Work instructions -
Output each line exactly as written, from the first line of the records to the line bearing "- **Outcome capture**: <0.001s", inclusive, while leaving every picture out.

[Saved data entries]
_ _ _ _ _ _ _

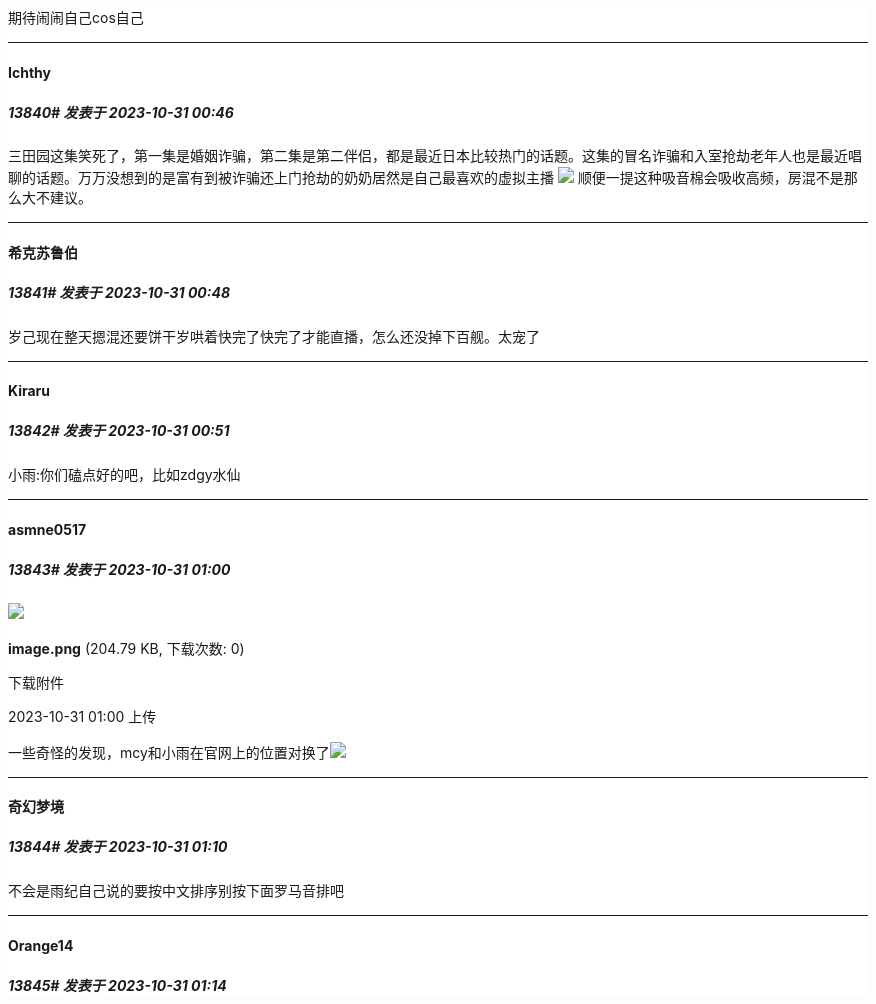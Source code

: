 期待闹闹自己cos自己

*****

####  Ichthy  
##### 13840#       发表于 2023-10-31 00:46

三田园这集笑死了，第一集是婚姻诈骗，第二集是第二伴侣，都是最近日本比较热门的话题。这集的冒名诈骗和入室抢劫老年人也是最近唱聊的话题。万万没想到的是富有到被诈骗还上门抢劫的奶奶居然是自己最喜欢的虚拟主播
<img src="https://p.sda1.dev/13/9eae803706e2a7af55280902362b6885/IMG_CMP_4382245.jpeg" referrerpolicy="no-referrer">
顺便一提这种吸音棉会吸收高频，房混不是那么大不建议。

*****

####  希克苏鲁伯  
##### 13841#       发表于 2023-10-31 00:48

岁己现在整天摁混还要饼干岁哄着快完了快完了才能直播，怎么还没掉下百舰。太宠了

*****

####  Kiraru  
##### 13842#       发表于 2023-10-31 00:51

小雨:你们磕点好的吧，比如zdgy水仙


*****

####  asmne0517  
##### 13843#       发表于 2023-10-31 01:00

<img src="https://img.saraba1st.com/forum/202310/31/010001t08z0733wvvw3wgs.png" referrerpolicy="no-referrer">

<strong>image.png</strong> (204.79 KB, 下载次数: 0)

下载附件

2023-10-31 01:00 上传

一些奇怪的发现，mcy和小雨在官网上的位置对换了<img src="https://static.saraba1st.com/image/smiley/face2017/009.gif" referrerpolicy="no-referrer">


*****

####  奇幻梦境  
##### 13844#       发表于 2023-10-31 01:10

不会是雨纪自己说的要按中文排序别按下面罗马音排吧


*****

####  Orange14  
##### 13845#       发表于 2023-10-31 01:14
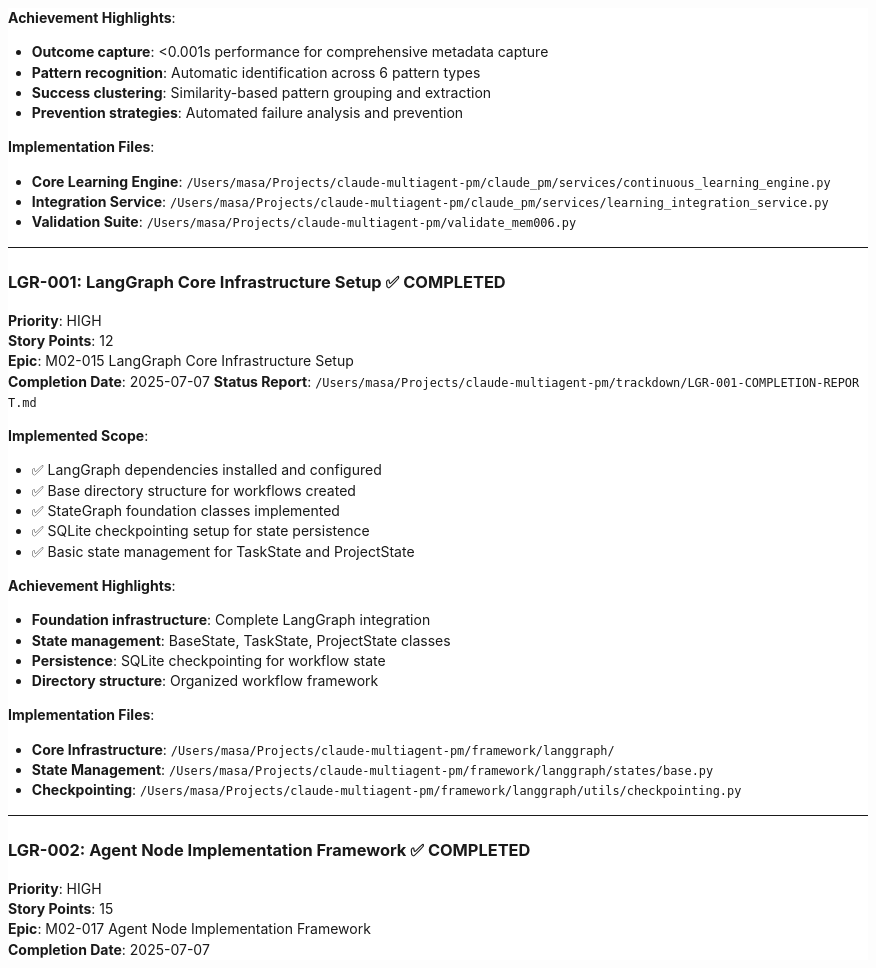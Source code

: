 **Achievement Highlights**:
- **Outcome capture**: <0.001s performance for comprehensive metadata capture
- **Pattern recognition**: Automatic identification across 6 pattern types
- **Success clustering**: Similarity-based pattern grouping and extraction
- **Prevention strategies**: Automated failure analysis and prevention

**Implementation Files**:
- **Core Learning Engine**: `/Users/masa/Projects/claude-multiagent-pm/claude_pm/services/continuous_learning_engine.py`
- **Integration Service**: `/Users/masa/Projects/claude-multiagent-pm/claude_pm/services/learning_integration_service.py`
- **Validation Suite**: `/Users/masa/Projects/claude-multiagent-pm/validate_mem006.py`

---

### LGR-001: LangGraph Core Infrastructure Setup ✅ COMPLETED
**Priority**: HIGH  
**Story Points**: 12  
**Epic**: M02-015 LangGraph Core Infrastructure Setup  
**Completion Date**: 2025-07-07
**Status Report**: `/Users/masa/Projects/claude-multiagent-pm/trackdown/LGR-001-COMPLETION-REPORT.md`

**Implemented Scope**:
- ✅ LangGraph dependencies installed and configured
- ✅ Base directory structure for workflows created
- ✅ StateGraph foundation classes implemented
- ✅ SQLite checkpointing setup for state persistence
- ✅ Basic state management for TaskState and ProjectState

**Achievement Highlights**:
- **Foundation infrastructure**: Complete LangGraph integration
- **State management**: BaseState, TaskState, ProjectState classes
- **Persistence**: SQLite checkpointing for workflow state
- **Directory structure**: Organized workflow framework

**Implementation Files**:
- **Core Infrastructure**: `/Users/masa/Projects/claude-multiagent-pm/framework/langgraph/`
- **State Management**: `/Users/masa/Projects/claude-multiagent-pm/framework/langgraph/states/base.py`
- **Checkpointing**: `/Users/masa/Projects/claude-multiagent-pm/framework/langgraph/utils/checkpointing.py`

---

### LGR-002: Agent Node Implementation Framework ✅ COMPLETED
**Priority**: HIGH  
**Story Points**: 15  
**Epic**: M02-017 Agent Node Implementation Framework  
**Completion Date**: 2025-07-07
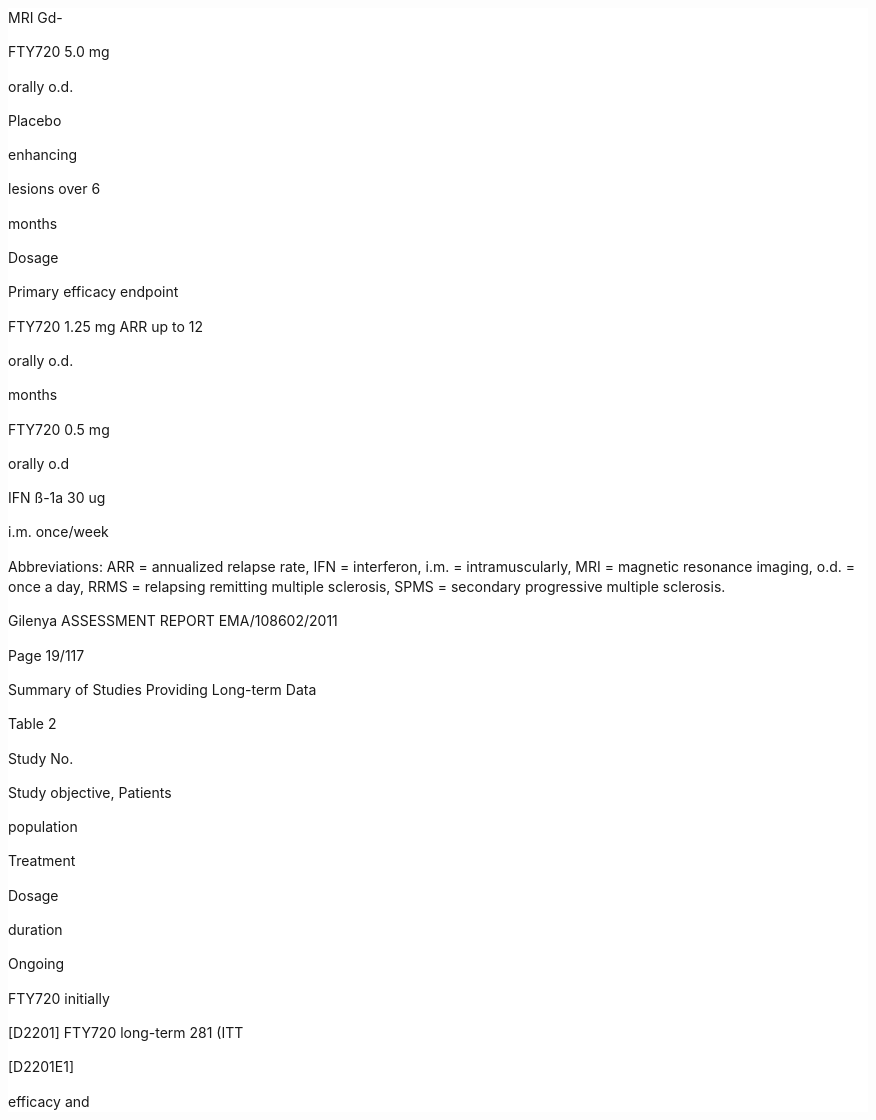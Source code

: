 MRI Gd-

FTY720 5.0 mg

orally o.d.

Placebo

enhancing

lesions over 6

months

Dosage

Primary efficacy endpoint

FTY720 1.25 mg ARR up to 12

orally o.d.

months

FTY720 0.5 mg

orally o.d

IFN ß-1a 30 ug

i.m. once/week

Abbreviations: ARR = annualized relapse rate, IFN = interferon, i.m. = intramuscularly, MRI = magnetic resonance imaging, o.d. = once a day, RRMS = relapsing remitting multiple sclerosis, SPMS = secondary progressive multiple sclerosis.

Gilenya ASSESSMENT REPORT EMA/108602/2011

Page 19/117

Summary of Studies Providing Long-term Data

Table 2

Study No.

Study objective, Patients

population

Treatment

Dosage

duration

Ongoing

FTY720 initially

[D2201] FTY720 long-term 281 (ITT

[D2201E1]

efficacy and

_ _ _ _ _ _ _

Solution for this problem -
Source code

: 期待闹闹自己cos自己

*****

####  Ichthy  
##### 13840#       发表于 2023-10-31 00:46

三田园这集笑死了，第一集是婚姻诈骗，第二集是第二伴侣，都是最近日本比较热门的话题。这集的冒名诈骗和入室抢劫老年人也是最近唱聊的话题。万万没想到的是富有到被诈骗还上门抢劫的奶奶居然是自己最喜欢的虚拟主播
<img src="https://p.sda1.dev/13/9eae803706e2a7af55280902362b6885/IMG_CMP_4382245.jpeg" referrerpolicy="no-referrer">
顺便一提这种吸音棉会吸收高频，房混不是那么大不建议。

*****

####  希克苏鲁伯  
##### 13841#       发表于 2023-10-31 00:48

岁己现在整天摁混还要饼干岁哄着快完了快完了才能直播，怎么还没掉下百舰。太宠了

*****

####  Kiraru  
##### 13842#       发表于 2023-10-31 00:51

小雨:你们磕点好的吧，比如zdgy水仙


*****

####  asmne0517  
##### 13843#       发表于 2023-10-31 01:00

<img src="https://img.saraba1st.com/forum/202310/31/010001t08z0733wvvw3wgs.png" referrerpolicy="no-referrer">

<strong>image.png</strong> (204.79 KB, 下载次数: 0)

下载附件

2023-10-31 01:00 上传

一些奇怪的发现，mcy和小雨在官网上的位置对换了<img src="https://static.saraba1st.com/image/smiley/face2017/009.gif" referrerpolicy="no-referrer">


*****

####  奇幻梦境  
##### 13844#       发表于 2023-10-31 01:10

不会是雨纪自己说的要按中文排序别按下面罗马音排吧


*****

####  Orange14  
##### 13845#       发表于 2023-10-31 01:14
Source code

: **Achievement Highlights**:
- **Outcome capture**: <0.001s performance for comprehensive metadata capture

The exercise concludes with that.